#### Input records

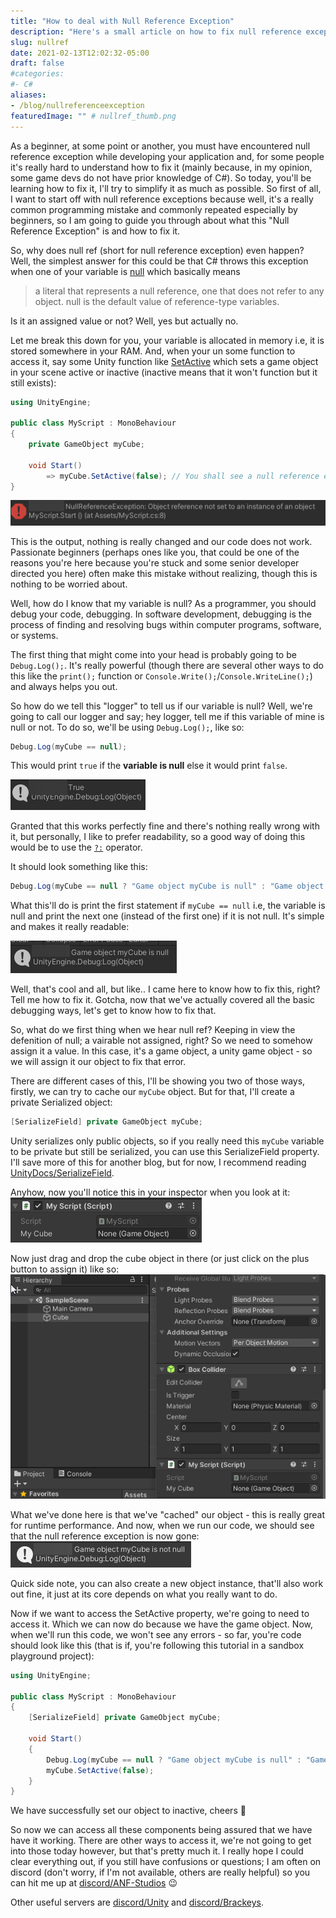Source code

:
```yaml
---
title: "How to deal with Null Reference Exception"
description: "Here's a small article on how to fix null reference exception in Unity."
slug: nullref
date: 2021-02-13T12:02:32-05:00
draft: false
#categories:
#- C#
aliases: 
- /blog/nullreferenceexception
featuredImage: "" # nullref_thumb.png
---
```


<!--more-->

As a beginner, at some point or another, you must have encountered null reference exception while developing your application and, for some people it's really hard to understand how to fix it (mainly because, in my opinion, some game devs do not have prior knowledge of C#). So today, you'll be learning how to fix it, I'll try to simplify it as much as possible. So first of all, I want to start off with null reference exceptions because well, it's a really common programming mistake and commonly repeated especially by beginners, so I am going to guide you through about what this "Null Reference Exception" is and how to fix it.

So, why does null ref (short for null reference exception) even happen?
Well, the simplest answer for this could be that C# throws this exception when one of your variable is [null](https://docs.microsoft.com/en-us/dotnet/csharp/language-reference/keywords/null) which basically means
> a literal that represents a null reference, one that does not refer to any object. null is the default value of reference-type variables.

Is it an assigned value or not? Well, yes but actually no.

Let me break this down for you, your variable is allocated in memory i.e, it is stored somewhere in your RAM. And, when your un some function to access it, say some Unity function like [SetActive](https://docs.unity3d.com/ScriptReference/GameObject.SetActive.html) which sets a game object in your scene active or inactive (inactive means that it won't function but it still exists):
```cs
using UnityEngine;

public class MyScript : MonoBehaviour
{
    private GameObject myCube;
    
    void Start()
        => myCube.SetActive(false); // You shall see a null reference exception here.
}
```

![Null Reference Exception](exception.png)

This is the output, nothing is really changed and our code does not work. Passionate beginners (perhaps ones like you, that could be one of the reasons you're here because you're stuck and some senior developer directed you here) often make this mistake without realizing, though this is nothing to be worried about.

Well, how do I know that my variable is null? As a programmer, you should debug your code, debugging. In software development, debugging is the process of finding and resolving bugs within computer programs, software, or systems.

The first thing that might come into your head is probably going to be `Debug.Log();`. It's really powerful (though there are several other ways to do this like the `print();` function or `Console.Write();`/`Console.WriteLine();`) and always helps you out.

So how do we tell this "logger" to tell us if our variable is null? Well, we're going to call our logger and say; hey logger, tell me if this variable of mine is null or not. To do so, we'll be using `Debug.Log();`, like so:
```cs
Debug.Log(myCube == null);
```

This would print `true` if the **variable is null** else it would print `false`.

![Is it null?](null_variable_1.png)

Granted that this works perfectly fine and there's nothing really wrong with it, but personally, I like to prefer readability, so a good way of doing this would be to use the [`?:`](https://docs.microsoft.com/en-us/dotnet/csharp/language-reference/operators/conditional-operator) operator.

It should look something like this:
```cs
Debug.Log(myCube == null ? "Game object myCube is null" : "Game object myCube is not null");
```

What this'll do is print the first statement if `myCube == null` i.e, the variable is null and print the next one (instead of the first one) if it is not null. It's simple and makes it really readable:

![Is it null?](null_variable_2.png)


Well, that's cool and all, but like.. I came here to know how to fix this, right? Tell me how to fix it. Gotcha, now that we've actually covered all the basic debugging ways, let's get to know how to fix that.

So, what do we first thing when we hear null ref? Keeping in view the defenition of null; a vairable not assigned, right? So we need to somehow assign it a value. In this case, it's a game object, a unity game object - so we will assign it our object to fix that error.

There are different cases of this, I'll be showing you two of those ways, firstly, we can try to cache our `myCube` object. But for that, I'll create a private Serialized object:
```cs
[SerializeField] private GameObject myCube;
```

Unity serializes only public objects, so if you really need this `myCube` variable to be private but still be serialized, you can use this SerializeField property. I'll save more of this for another blog, but for now, I recommend reading [UnityDocs/SerializeField](https://docs.unity3d.com/ScriptReference/SerializeField.html).

Anyhow, now you'll notice this in your inspector when you look at it:
![inspector](inspector_script_field.png)

Now just drag and drop the cube object in there (or just click on the plus button to assign it) like so:
![Assign myCube](assign.gif)

What we've done here is that we've "cached" our object - this is really great for runtime performance. And now, when we run our code, we should see that the null reference exception is now gone:
![Fixed results](exception_fixed.png)

Quick side note, you can also create a new object instance, that'll also work out fine, it just at its core depends on what you really want to do.

Now if we want to access the SetActive property, we're going to need to access it. Which we can now do because we have the game object. Now, when we'll run this code, we won't see any errors - so far, you're code should look like this (that is if, you're following this tutorial in a sandbox playground project):
```cs
using UnityEngine;

public class MyScript : MonoBehaviour
{
    [SerializeField] private GameObject myCube;
    
    void Start()
    {
        Debug.Log(myCube == null ? "Game object myCube is null" : "Game object myCube is not null");
        myCube.SetActive(false);
    }
}
```
We have successfully set our object to inactive, cheers :tada:

So now we can access all these components being assured that we have have it working. There are other ways to access it, we're not going to get into those today however, but that's pretty much it. I really hope I could clear everything out, if you still have confusions or questions; I am often on discord (don't worry, if I'm not available, others are really helpful) so you can hit me up at [discord/ANF-Studios](https://discord.gg/fKWpK7A) :wink:

Other useful servers are [discord/Unity](https://discord.gg/Unity) and [discord/Brackeys](https://discord.gg/Brackeys).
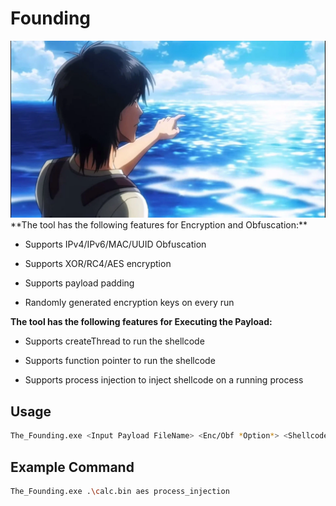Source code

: # Founding
<img src='/Founding/Eren.png' width='800'>
**The tool has the following features for Encryption and Obfuscation:**

- Supports IPv4/IPv6/MAC/UUID Obfuscation

- Supports XOR/RC4/AES encryption

- Supports payload padding

- Randomly generated encryption keys on every run

**The tool has the following features for Executing the Payload:**
- Supports createThread to run the shellcode

- Supports function pointer to run the shellcode

- Supports process injection to inject shellcode on a running process


## Usage
```bash
The_Founding.exe <Input Payload FileName> <Enc/Obf *Option*> <Shellcode Execution type>
```
## Example Command
```bash
The_Founding.exe .\calc.bin aes process_injection
```



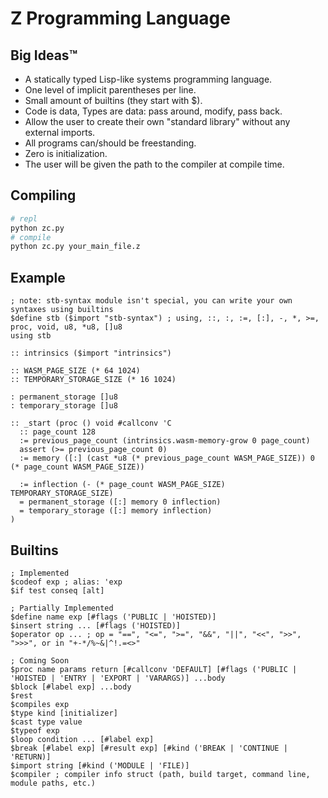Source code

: # Z Programming Language

## Big Ideas™

- A statically typed Lisp-like systems programming language.
- One level of implicit parentheses per line.
- Small amount of builtins (they start with $).
- Code is data, Types are data: pass around, modify, pass back.
- Allow the user to create their own "standard library" without any external imports.
- All programs can/should be freestanding.
- Zero is initialization.
- The user will be given the path to the compiler at compile time.

## Compiling

```sh
# repl
python zc.py
# compile
python zc.py your_main_file.z
```

## Example

```wisp
; note: stb-syntax module isn't special, you can write your own syntaxes using builtins
$define stb ($import "stb-syntax") ; using, ::, :, :=, [:], -, *, >=, proc, void, u8, *u8, []u8
using stb

:: intrinsics ($import "intrinsics")

:: WASM_PAGE_SIZE (* 64 1024)
:: TEMPORARY_STORAGE_SIZE (* 16 1024)

: permanent_storage []u8
: temporary_storage []u8

:: _start (proc () void #callconv 'C
  :: page_count 128
  := previous_page_count (intrinsics.wasm-memory-grow 0 page_count)
  assert (>= previous_page_count 0)
  := memory ([:] (cast *u8 (* previous_page_count WASM_PAGE_SIZE)) 0 (* page_count WASM_PAGE_SIZE))

  := inflection (- (* page_count WASM_PAGE_SIZE) TEMPORARY_STORAGE_SIZE)
  = permanent_storage ([:] memory 0 inflection)
  = temporary_storage ([:] memory inflection)
)
```

## Builtins

```wisp
; Implemented
$codeof exp ; alias: 'exp
$if test conseq [alt]

; Partially Implemented
$define name exp [#flags ('PUBLIC | 'HOISTED)]
$insert string ... [#flags ('HOISTED)]
$operator op ... ; op = "==", "<=", ">=", "&&", "||", "<<", ">>", ">>>", or in "+-*/%~&|^!.=<>"

; Coming Soon
$proc name params return [#callconv 'DEFAULT] [#flags ('PUBLIC | 'HOISTED | 'ENTRY | 'EXPORT | 'VARARGS)] ...body
$block [#label exp] ...body
$rest
$compiles exp
$type kind [initializer]
$cast type value
$typeof exp
$loop condition ... [#label exp]
$break [#label exp] [#result exp] [#kind ('BREAK | 'CONTINUE | 'RETURN)]
$import string [#kind ('MODULE | 'FILE)]
$compiler ; compiler info struct (path, build target, command line, module paths, etc.)
```
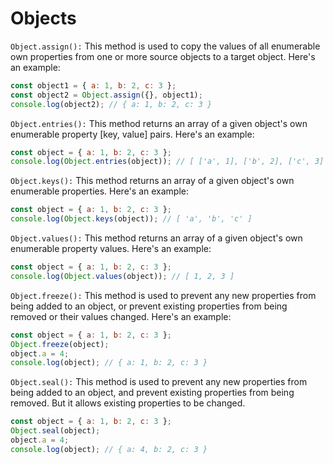 # Objects 

``Object.assign():`` This method is used to copy the values of all enumerable own properties from one or more source objects to a target object. Here's an example:
```js
const object1 = { a: 1, b: 2, c: 3 };
const object2 = Object.assign({}, object1);
console.log(object2); // { a: 1, b: 2, c: 3 }
```
``Object.entries():`` This method returns an array of a given object's own enumerable property [key, value] pairs. Here's an example:
```js
const object = { a: 1, b: 2, c: 3 };
console.log(Object.entries(object)); // [ ['a', 1], ['b', 2], ['c', 3] ]
```
``Object.keys():`` This method returns an array of a given object's own enumerable properties. Here's an example:
```js
const object = { a: 1, b: 2, c: 3 };
console.log(Object.keys(object)); // [ 'a', 'b', 'c' ]
```
``Object.values():`` This method returns an array of a given object's own enumerable property values. Here's an example:
```js
const object = { a: 1, b: 2, c: 3 };
console.log(Object.values(object)); // [ 1, 2, 3 ]
```
``Object.freeze():`` This method is used to prevent any new properties from being added to an object, or prevent existing properties from being removed or their values changed. Here's an example:
```js
const object = { a: 1, b: 2, c: 3 };
Object.freeze(object);
object.a = 4;
console.log(object); // { a: 1, b: 2, c: 3 }
```
``Object.seal():`` This method is used to prevent any new properties from being added to an object, and prevent existing properties from being removed. But it allows existing properties to be changed.
```js
const object = { a: 1, b: 2, c: 3 };
Object.seal(object);
object.a = 4;
console.log(object); // { a: 4, b: 2, c: 3 }
```
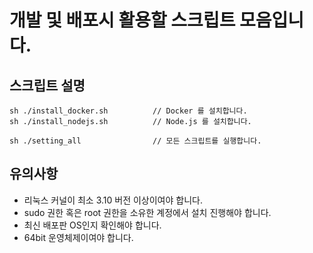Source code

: # 개발 및 배포시 활용할 스크립트 모음입니다.
## 스크립트 설명
```
sh ./install_docker.sh          // Docker 를 설치합니다.
sh ./install_nodejs.sh          // Node.js 를 설치합니다.

sh ./setting_all                // 모든 스크립트를 실행합니다.
```

## 유의사항
- 리눅스 커널이 최소 3.10 버전 이상이여야 합니다.
- sudo 권한 혹은 root 권한을 소유한 계정에서 설치 진행해야 합니다.
- 최신 배포판 OS인지 확인해야 합니다.
- 64bit 운영체제이여야 합니다.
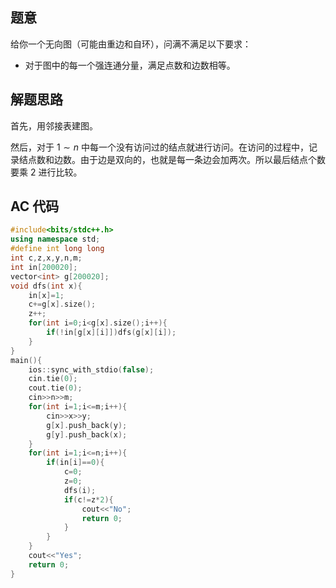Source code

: ## 题意
给你一个无向图（可能由重边和自环），问满不满足以下要求：

+ 对于图中的每一个强连通分量，满足点数和边数相等。
## 解题思路
首先，用邻接表建图。

然后，对于 $1 \sim n$ 中每一个没有访问过的结点就进行访问。在访问的过程中，记录结点数和边数。由于边是双向的，也就是每一条边会加两次。所以最后结点个数要乘 $2$ 进行比较。
## AC 代码
```cpp
#include<bits/stdc++.h>
using namespace std;
#define int long long
int c,z,x,y,n,m;
int in[200020];
vector<int> g[200020];
void dfs(int x){
    in[x]=1;
    c+=g[x].size();
    z++;
    for(int i=0;i<g[x].size();i++){
        if(!in[g[x][i]])dfs(g[x][i]);
    }
}
main(){
    ios::sync_with_stdio(false);
    cin.tie(0);
    cout.tie(0);    
    cin>>n>>m;
    for(int i=1;i<=m;i++){
        cin>>x>>y;
        g[x].push_back(y);
        g[y].push_back(x);
    }
    for(int i=1;i<=n;i++){
        if(in[i]==0){
            c=0;
            z=0;
            dfs(i);
            if(c!=z*2){
                cout<<"No";
                return 0;
            }            
        }
    }
    cout<<"Yes";
    return 0;
}
```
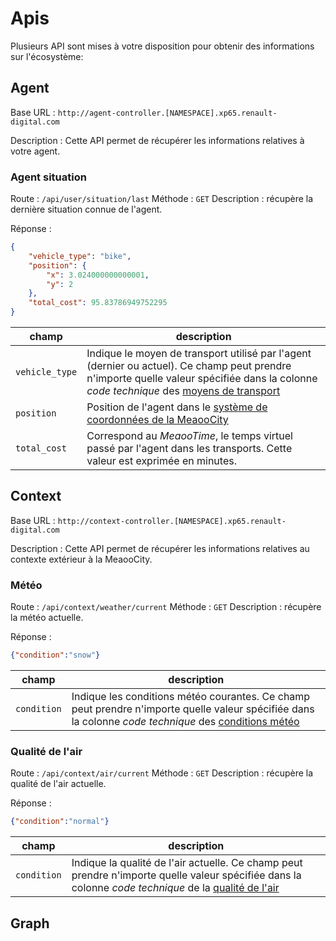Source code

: # Apis

Plusieurs API sont mises à votre disposition pour obtenir des informations sur l'écosystème:

## Agent

Base URL : `http://agent-controller.[NAMESPACE].xp65.renault-digital.com`

Description : Cette API permet de récupérer les informations relatives à votre agent.

### <a name="agent"></a> Agent situation

Route : `/api/user/situation/last`
Méthode : `GET`
Description : récupère la dernière situation connue de l'agent.

Réponse :
```json
{
    "vehicle_type": "bike",
    "position": {
        "x": 3.024000000000001,
        "y": 2
    },
    "total_cost": 95.83786949752295
}
```

|champ|description|
|---|---|
|`vehicle_type`|Indique le moyen de transport utilisé par l'agent (dernier ou actuel). Ce champ peut prendre n'importe quelle valeur spécifiée dans la colonne *code technique* des [moyens de transport](city.md#vehicle_type) |
|`position`|Position de l'agent dans le [système de coordonnées de la MeaooCity](city.md#coord)|
|`total_cost`|Correspond au *MeaooTime*, le temps virtuel passé par l'agent dans les transports. Cette valeur est exprimée en minutes.|

## <a name="context"></a> Context

Base URL : `http://context-controller.[NAMESPACE].xp65.renault-digital.com`

Description : Cette API permet de récupérer les informations relatives au contexte extérieur à la MeaooCity.

### <a name="weather"></a> Météo

Route : `/api/context/weather/current`
Méthode : `GET`
Description : récupère la météo actuelle.

Réponse :
```json
{"condition":"snow"}
```

|champ|description|
|---|---|
|`condition`|Indique les conditions météo courantes. Ce champ peut prendre n'importe quelle valeur spécifiée dans la colonne *code technique* des [conditions météo](context.md#weather) |

### <a name="air"></a> Qualité de l'air

Route : `/api/context/air/current`
Méthode : `GET`
Description : récupère la qualité de l'air actuelle.

Réponse :
```json
{"condition":"normal"}
```

|champ|description|
|---|---|
|`condition`|Indique la qualité de l'air actuelle. Ce champ peut prendre n'importe quelle valeur spécifiée dans la colonne *code technique* de la [qualité de l'air](context.md#air) |

## <a name="graph"></a> Graph



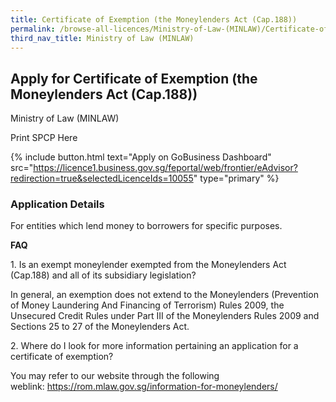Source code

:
 ```yaml
---
title: Certificate of Exemption (the Moneylenders Act (Cap.188))
permalink: /browse-all-licences/Ministry-of-Law-(MINLAW)/Certificate-of-Exemption-(the-Moneylenders-Act-(Cap.188))
third_nav_title: Ministry of Law (MINLAW)
---
```


## Apply for Certificate of Exemption (the Moneylenders Act (Cap.188))

Ministry of Law (MINLAW)

Print SPCP Here

{% include button.html text="Apply on GoBusiness Dashboard" src="https://licence1.business.gov.sg/feportal/web/frontier/eAdvisor?redirection=true&selectedLicenceIds=10055" type="primary" %}

### Application Details
<p>For entities which lend money to borrowers for specific purposes.</p>
<p><strong>FAQ</strong></p>
<p>1.&nbsp;Is an exempt moneylender exempted from the Moneylenders Act (Cap.188) and all of its subsidiary legislation?</p>
<p>In general, an exemption does not extend to the Moneylenders (Prevention of Money Laundering And Financing of Terrorism) Rules 2009, the Unsecured Credit Rules under Part III of the Moneylenders Rules 2009 and Sections 25 to 27 of the Moneylenders Act.</p>
<p>2. Where do I look for more information pertaining an application for a certificate of exemption?</p>
<p>You may refer to our website through the following weblink:&nbsp;<a href="https://rom.mlaw.gov.sg/information-for-moneylenders/" target="_blank" rel="noopener">https://rom.mlaw.gov.sg/information-for-moneylenders/</a></p>

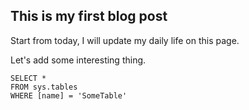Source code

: ## This is my first blog post 

Start from today, I will update my daily life on this page. 

Let's add some interesting thing.
 ```tsql
 SELECT *
 FROM sys.tables
 WHERE [name] = 'SomeTable'
 ```
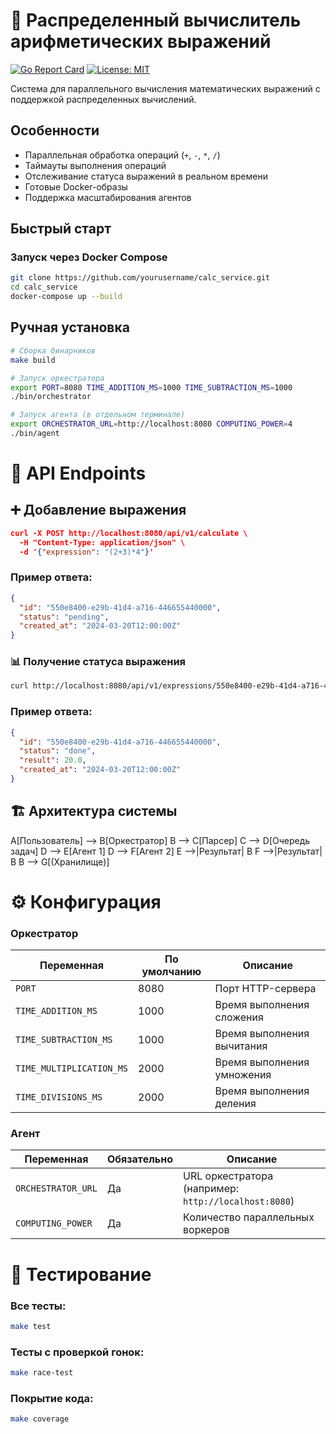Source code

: # 🧮 Распределенный вычислитель арифметических выражений

[![Go Report Card](https://goreportcard.com/badge/github.com/yourusername/calc_service)](https://goreportcard.com/report/github.com/yourusername/calc_service)
[![License: MIT](https://img.shields.io/badge/License-MIT-yellow.svg)](https://opensource.org/licenses/MIT)

Система для параллельного вычисления математических выражений с поддержкой распределенных вычислений.

## Особенности

- Параллельная обработка операций (`+`, `-`, `*`, `/`)
- Таймауты выполнения операций
- Отслеживание статуса выражений в реальном времени
- Готовые Docker-образы
- Поддержка масштабирования агентов

## Быстрый старт

### Запуск через Docker Compose

```bash
git clone https://github.com/yourusername/calc_service.git
cd calc_service
docker-compose up --build
```

## Ручная установка

```bash
# Сборка бинарников
make build

# Запуск оркестратора
export PORT=8080 TIME_ADDITION_MS=1000 TIME_SUBTRACTION_MS=1000
./bin/orchestrator

# Запуск агента (в отдельном терминале)
export ORCHESTRATOR_URL=http://localhost:8080 COMPUTING_POWER=4
./bin/agent
```

# 📡 API Endpoints

## ➕ Добавление выражения
```json
curl -X POST http://localhost:8080/api/v1/calculate \
  -H "Content-Type: application/json" \
  -d '{"expression": "(2+3)*4"}'
```

### Пример ответа:
```json
{
  "id": "550e8400-e29b-41d4-a716-446655440000",
  "status": "pending",
  "created_at": "2024-03-20T12:00:00Z"
}
```

### 📊 Получение статуса выражения
```bash
curl http://localhost:8080/api/v1/expressions/550e8400-e29b-41d4-a716-446655440000
```

### Пример ответа:
```json
{
  "id": "550e8400-e29b-41d4-a716-446655440000",
  "status": "done",
  "result": 20.0,
  "created_at": "2024-03-20T12:00:00Z"
}
```

## 🏗️ Архитектура системы
A[Пользователь] --> B[Оркестратор]
B --> C[Парсер]
C --> D[Очередь задач]
D --> E[Агент 1]
D --> F[Агент 2]
E -->|Результат| B
F -->|Результат| B
B --> G[(Хранилище)]

# ⚙️ Конфигурация

### Оркестратор
| Переменная               | По умолчанию | Описание                     |
|--------------------------|--------------|------------------------------|
| `PORT`                   | 8080         | Порт HTTP-сервера            |
| `TIME_ADDITION_MS`       | 1000         | Время выполнения сложения    |
| `TIME_SUBTRACTION_MS`    | 1000         | Время выполнения вычитания   |
| `TIME_MULTIPLICATION_MS` | 2000         | Время выполнения умножения   |
| `TIME_DIVISIONS_MS`      | 2000         | Время выполнения деления     |

### Агент
| Переменная             | Обязательно | Описание                          |
|------------------------|-------------|-----------------------------------|
| `ORCHESTRATOR_URL`     | Да          | URL оркестратора (например: `http://localhost:8080`) |
| `COMPUTING_POWER`      | Да          | Количество параллельных воркеров  |



# 🧪 Тестирование

### Все тесты:
```bash
make test
```

### Тесты с проверкой гонок:
```bash
make race-test
```

### Покрытие кода:
```bash
make coverage
```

########

Activity –
Restate word for word the lines of the data above that begin at the line with "<p>You may refer" and end at the line with "first blog post", keeping both ends and dropping every picture.

Problem solution –
<p>You may refer to our website through the following weblink:&nbsp;<a href="https://rom.mlaw.gov.sg/information-for-moneylenders/" target="_blank" rel="noopener">https://rom.mlaw.gov.sg/information-for-moneylenders/</a></p>

Source code

: ## This is my first blog post 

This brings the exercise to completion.